Posted on April 22, 2011
Boeing decided to move one of its manufacturing plants to South Carolina.

They have already hired a thousand new workers. The new plant is close to completion. The planes were just about ready to get constructed.

Boeing moved its manufacturing plant for a variety of reasons. One was because they were sick and tired of having their production lines shut down by Washington State’s labor union. Another was because South Carolina offered them some nice incentives. Third, the business climate in South Carolina is frankly better than the business climate in Washington.

Boeing is a big business in the United States. Airplane manufacturing is one of our top exports. It is a real job creator. That Boeing decided to locate a plant in another part of the United States rather in another country is a positive thing.

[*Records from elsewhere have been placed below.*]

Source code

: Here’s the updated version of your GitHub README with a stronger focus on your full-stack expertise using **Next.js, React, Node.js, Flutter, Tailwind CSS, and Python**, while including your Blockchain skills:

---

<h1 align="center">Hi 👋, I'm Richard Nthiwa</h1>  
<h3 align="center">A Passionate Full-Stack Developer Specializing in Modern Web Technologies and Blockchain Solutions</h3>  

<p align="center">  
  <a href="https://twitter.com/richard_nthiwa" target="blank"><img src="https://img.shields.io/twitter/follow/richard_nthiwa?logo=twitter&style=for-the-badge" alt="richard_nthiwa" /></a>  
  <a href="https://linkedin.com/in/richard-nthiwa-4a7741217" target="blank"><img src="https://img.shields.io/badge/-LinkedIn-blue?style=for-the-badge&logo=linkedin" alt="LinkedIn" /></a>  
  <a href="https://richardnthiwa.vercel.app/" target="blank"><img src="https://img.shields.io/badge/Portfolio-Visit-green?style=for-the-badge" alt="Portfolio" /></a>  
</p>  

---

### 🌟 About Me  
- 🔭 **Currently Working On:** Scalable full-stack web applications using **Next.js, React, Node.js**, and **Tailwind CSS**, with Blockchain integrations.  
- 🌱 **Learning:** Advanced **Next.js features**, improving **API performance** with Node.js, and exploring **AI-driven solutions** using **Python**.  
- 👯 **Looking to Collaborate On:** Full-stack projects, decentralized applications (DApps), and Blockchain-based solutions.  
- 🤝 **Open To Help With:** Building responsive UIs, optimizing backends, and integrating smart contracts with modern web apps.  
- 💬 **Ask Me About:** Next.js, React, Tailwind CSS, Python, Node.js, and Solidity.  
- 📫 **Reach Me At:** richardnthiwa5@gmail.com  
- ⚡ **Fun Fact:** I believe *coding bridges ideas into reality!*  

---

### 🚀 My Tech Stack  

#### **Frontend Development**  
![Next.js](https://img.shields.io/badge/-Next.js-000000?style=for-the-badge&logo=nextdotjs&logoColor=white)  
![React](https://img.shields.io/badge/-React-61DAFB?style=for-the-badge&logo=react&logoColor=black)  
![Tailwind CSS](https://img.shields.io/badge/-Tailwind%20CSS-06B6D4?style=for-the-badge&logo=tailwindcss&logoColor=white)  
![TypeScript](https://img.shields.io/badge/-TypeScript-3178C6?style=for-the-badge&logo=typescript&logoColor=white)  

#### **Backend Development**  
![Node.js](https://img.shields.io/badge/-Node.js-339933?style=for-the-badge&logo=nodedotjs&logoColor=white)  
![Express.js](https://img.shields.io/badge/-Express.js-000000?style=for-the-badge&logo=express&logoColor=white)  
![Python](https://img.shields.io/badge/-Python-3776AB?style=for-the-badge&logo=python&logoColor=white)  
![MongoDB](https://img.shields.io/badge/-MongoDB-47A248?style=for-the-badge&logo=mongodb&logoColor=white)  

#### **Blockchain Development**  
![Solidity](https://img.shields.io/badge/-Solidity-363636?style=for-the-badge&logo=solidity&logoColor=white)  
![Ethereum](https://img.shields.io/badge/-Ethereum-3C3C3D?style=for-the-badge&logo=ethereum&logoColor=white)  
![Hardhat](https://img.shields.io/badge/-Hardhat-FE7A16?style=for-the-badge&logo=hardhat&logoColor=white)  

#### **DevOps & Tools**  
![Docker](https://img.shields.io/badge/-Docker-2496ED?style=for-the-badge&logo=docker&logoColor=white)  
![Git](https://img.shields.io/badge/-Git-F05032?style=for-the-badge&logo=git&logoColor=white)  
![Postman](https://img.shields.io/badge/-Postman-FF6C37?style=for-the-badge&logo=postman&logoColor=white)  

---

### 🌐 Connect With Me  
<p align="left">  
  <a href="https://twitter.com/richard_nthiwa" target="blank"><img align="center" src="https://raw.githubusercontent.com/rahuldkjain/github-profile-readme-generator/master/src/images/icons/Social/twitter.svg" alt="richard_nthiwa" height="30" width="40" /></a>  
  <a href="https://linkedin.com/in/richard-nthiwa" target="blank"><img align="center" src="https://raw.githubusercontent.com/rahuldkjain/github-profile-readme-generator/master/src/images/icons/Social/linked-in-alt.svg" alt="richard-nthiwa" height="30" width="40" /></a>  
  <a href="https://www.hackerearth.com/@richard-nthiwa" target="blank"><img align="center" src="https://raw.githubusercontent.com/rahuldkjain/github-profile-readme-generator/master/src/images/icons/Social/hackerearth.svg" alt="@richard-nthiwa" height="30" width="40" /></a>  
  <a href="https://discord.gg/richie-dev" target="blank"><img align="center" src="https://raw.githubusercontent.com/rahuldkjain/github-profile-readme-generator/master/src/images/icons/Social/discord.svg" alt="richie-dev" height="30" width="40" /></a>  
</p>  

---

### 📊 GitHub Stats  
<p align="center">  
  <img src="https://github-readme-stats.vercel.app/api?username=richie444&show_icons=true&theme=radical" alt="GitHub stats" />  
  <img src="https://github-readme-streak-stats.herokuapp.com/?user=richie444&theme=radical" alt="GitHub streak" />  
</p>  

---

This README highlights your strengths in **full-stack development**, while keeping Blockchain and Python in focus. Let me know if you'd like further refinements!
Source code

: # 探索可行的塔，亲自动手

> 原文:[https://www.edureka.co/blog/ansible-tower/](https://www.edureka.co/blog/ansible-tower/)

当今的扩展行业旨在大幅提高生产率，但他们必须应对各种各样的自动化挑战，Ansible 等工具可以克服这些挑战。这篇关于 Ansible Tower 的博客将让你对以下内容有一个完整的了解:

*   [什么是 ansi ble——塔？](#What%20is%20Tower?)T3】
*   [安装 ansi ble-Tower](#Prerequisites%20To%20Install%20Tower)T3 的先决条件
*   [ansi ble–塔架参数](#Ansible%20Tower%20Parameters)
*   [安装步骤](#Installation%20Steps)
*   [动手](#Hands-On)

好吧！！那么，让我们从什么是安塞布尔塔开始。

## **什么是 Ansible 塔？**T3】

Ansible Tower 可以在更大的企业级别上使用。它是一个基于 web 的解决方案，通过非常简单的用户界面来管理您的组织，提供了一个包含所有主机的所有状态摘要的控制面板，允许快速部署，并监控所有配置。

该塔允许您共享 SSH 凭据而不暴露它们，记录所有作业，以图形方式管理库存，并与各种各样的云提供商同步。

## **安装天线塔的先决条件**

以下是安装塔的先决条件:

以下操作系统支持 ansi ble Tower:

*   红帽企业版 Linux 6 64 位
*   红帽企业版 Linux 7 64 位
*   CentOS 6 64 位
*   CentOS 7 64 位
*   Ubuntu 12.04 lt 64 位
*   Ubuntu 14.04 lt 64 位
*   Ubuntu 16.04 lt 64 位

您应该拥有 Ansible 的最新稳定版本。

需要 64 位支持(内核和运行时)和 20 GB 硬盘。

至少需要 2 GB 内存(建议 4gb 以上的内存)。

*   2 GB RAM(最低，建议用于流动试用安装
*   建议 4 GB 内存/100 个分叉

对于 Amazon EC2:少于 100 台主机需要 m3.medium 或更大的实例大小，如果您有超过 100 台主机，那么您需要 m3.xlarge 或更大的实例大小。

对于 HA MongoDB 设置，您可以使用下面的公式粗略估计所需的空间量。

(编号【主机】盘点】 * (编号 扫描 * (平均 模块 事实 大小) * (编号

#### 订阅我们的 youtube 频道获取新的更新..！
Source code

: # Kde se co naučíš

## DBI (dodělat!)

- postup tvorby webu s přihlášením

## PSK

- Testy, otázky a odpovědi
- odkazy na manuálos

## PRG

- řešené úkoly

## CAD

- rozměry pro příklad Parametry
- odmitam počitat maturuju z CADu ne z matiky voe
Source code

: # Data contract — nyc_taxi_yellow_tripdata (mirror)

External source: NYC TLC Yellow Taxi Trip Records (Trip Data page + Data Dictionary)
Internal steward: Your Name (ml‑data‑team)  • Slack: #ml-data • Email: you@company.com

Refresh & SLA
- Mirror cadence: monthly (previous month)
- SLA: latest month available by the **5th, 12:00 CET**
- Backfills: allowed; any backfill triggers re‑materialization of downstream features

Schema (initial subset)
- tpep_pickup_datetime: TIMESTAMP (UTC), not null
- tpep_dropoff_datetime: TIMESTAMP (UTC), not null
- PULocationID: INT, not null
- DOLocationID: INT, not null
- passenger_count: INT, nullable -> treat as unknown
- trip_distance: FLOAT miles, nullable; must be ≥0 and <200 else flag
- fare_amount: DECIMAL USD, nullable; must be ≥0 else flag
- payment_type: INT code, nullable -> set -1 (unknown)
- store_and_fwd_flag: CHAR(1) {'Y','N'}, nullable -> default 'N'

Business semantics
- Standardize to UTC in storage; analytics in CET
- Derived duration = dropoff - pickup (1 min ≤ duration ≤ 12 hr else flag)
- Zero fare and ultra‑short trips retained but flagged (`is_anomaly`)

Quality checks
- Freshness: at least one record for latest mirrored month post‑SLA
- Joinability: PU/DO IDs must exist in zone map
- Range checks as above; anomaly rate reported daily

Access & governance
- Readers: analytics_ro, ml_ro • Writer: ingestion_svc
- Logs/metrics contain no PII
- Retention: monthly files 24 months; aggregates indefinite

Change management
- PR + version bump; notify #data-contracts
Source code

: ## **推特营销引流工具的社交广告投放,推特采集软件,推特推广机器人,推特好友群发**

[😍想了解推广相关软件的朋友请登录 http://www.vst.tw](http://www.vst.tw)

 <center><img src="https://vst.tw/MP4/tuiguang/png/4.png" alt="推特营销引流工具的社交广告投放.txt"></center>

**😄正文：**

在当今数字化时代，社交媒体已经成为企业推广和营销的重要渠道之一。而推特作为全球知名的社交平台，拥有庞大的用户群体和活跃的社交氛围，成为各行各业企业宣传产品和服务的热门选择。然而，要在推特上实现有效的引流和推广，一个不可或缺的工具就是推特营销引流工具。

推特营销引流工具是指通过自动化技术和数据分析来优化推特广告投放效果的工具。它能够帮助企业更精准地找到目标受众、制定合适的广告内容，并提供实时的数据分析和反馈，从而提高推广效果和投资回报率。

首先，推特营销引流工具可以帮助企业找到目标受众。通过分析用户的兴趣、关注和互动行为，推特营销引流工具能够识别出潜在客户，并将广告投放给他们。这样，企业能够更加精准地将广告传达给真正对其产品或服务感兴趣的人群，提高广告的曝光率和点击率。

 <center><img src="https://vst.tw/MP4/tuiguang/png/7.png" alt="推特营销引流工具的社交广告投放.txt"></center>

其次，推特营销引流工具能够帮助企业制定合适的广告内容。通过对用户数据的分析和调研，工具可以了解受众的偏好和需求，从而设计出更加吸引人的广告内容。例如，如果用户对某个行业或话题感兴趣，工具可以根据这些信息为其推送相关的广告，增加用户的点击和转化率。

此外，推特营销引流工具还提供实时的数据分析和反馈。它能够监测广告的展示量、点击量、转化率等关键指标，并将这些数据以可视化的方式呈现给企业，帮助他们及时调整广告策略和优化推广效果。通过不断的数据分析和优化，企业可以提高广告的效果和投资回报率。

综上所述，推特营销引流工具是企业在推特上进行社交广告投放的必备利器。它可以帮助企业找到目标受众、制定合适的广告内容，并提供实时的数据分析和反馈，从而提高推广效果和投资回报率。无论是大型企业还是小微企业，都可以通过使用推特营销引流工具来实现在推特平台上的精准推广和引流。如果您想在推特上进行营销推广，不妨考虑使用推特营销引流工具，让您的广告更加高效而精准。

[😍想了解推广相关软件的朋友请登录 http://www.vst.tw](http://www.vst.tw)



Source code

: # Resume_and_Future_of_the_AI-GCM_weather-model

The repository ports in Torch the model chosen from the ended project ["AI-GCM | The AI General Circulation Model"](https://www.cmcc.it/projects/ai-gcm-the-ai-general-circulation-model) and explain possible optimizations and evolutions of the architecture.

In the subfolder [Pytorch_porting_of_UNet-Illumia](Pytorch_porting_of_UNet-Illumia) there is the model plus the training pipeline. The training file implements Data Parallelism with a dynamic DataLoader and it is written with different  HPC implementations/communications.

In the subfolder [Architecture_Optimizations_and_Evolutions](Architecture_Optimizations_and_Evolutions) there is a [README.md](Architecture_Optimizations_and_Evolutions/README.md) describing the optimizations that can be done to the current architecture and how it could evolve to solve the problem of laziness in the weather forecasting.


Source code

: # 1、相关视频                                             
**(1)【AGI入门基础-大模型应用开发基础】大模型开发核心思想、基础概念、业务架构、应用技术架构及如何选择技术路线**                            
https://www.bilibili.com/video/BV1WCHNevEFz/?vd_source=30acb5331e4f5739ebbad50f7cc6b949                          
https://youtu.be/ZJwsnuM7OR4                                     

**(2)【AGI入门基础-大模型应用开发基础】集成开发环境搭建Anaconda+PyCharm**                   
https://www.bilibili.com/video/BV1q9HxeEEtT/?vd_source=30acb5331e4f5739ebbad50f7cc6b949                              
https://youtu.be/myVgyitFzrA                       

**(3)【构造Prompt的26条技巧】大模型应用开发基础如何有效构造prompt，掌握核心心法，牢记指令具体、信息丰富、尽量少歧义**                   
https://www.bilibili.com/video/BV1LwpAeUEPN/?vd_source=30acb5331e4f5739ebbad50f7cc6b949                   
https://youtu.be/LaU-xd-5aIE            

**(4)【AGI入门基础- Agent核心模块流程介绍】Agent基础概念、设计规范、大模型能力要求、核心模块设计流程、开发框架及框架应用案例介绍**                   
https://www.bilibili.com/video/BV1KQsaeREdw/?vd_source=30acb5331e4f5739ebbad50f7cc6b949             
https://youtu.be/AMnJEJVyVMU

But not to the Obama Administration. The Obama-led National Labor Relations Board told Boeing that it couldn’t move its operations to down south.

This is not a joke. Here is what the New York Times said about this: “In what may be the strongest signal yet of the new pro-labor orientation of the National Labor Relations Board under President Obama, the agency filed a complain Wednesday seeking to force Boeing to bring an airplane production line back to its unionized facilities in Washington State instead of moving the work to a non-union plant in South Carolina…It is highly unusual for the federal government to seek to reverse a corporate decision as important as the location of a plant.”

Ya think?

Obviously, the millions and millions of dollars that labor gave to the Obama campaign are starting to pay off. But this goes beyond a simple pay-off for some campaign.

Obama is weighing in what is essentially a regional competition for jobs.

That is a dangerous precedent for the federal government and a stunning intervention in the marketplace.

If companies can’t compete internally for the best place to manufacture their products, they will just move their facilities overseas.

This decision isn’t just bad for South Carolina. It is bad for all Americans.

Labor may be striking back by flexing its political muscle, but the end result will be fewer American jobs.